If their first outing was hard to label, then what hope the humble scribe trying to pin this one down with mere words? At times, it's closest to being post-rock with far more high notes and a wide-eyed sense of wonder. But the points of contextualising comparison keep on coming.
Modern classical electronic adventurer Nils Frahm's capacity for conjuring majestic beauty from complexity seems to be a skill that Haiku Salut share, with digital burbles and numerous effects combining with their core, folksier instruments to produce fascinating soundscapes that reveal something different each time around. It is this grand ambition that sets the band's second set apart from that intriguing debut. Where once the band may have occasionally caught your ear, these songs command attention throughout.
'Things Were Happening And They Were Strange' neatly demonstrates this, with wordless vocal cries soaring out of twitching, claustrophobic drums before giving way to a shimmering, bleepy melody.
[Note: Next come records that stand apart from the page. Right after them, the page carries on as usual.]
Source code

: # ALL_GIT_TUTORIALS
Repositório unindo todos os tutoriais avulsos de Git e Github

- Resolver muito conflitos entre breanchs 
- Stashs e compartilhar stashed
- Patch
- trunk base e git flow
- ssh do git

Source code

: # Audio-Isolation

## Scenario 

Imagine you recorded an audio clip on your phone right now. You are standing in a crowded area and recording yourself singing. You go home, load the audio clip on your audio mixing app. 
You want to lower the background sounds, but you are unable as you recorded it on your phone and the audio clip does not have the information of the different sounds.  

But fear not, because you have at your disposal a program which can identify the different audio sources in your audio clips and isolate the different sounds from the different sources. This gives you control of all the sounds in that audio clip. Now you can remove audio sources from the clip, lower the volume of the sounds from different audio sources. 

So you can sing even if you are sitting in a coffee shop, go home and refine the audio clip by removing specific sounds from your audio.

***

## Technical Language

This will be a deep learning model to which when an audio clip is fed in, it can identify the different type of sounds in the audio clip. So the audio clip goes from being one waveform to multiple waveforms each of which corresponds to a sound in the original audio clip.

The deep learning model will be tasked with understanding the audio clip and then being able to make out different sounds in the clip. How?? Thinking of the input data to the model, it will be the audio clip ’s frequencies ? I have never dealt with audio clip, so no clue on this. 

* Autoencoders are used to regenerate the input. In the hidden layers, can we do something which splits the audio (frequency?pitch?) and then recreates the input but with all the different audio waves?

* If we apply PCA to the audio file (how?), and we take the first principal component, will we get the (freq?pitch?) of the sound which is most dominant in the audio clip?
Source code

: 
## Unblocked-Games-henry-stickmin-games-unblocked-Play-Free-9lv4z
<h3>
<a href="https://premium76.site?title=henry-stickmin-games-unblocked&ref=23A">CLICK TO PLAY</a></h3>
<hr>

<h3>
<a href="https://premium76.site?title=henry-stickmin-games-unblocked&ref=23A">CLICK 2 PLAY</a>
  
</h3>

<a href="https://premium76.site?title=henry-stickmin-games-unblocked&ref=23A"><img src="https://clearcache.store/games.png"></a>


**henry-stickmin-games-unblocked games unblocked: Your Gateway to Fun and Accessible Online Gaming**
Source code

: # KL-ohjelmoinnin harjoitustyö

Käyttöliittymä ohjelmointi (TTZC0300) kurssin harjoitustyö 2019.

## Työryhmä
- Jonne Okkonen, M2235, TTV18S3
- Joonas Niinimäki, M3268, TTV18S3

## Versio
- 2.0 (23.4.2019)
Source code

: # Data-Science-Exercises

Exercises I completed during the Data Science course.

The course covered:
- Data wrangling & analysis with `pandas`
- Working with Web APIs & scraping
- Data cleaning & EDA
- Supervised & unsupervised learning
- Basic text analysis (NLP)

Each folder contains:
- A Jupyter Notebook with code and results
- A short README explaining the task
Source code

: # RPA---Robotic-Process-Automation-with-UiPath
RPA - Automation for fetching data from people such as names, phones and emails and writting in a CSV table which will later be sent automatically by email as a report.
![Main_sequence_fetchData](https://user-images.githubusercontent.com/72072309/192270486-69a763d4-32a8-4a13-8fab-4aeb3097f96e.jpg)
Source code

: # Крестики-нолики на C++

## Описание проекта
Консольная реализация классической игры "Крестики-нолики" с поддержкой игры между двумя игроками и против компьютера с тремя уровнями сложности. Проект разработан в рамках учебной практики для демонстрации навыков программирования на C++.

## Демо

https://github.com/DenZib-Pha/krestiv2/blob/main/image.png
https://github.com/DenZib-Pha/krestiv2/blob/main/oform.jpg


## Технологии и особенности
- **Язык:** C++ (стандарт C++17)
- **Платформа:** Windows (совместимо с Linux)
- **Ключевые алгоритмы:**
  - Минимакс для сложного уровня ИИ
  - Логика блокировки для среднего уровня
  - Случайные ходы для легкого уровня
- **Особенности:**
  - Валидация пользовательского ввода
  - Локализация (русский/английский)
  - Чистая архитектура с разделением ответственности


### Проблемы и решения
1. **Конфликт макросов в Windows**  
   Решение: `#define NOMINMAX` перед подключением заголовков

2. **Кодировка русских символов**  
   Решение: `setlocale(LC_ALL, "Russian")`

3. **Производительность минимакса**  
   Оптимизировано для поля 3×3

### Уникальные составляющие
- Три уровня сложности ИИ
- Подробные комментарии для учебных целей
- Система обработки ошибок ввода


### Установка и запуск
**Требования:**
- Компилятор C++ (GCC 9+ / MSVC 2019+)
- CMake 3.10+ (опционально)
Notes hang in the air with the same breath-taking sense of space so memorably captured in King Creosote and Jon Hopkins' collaborative album, 'Diamond Mine'. By carving out its own microclimate, 'Etch And Etch Deep' ensures that it works best in one sitting.
The first record drew comparisons with Beirut as a result of the skittering drums beneath euphoric washes of sound, a characteristic which is still present here, most notably on 'Bleak And Beautiful (All Things)'. However, things aren't quite so simple this time, with 'Skip To The End' possessing a crescendo rather endearingly like the aforementioned band satisfying a commission to soundtrack a Nineties video game.
The album's closer, 'Foreign Pollen', offers an entirely apt means of rounding things off, executing the quiet/loud switch masterfully and delivering a stirring conclusion to a rousing return. This simple but beautiful finale serves as a neat summary of the different gears herein and ensures that their enhanced sound truly leaves its mark.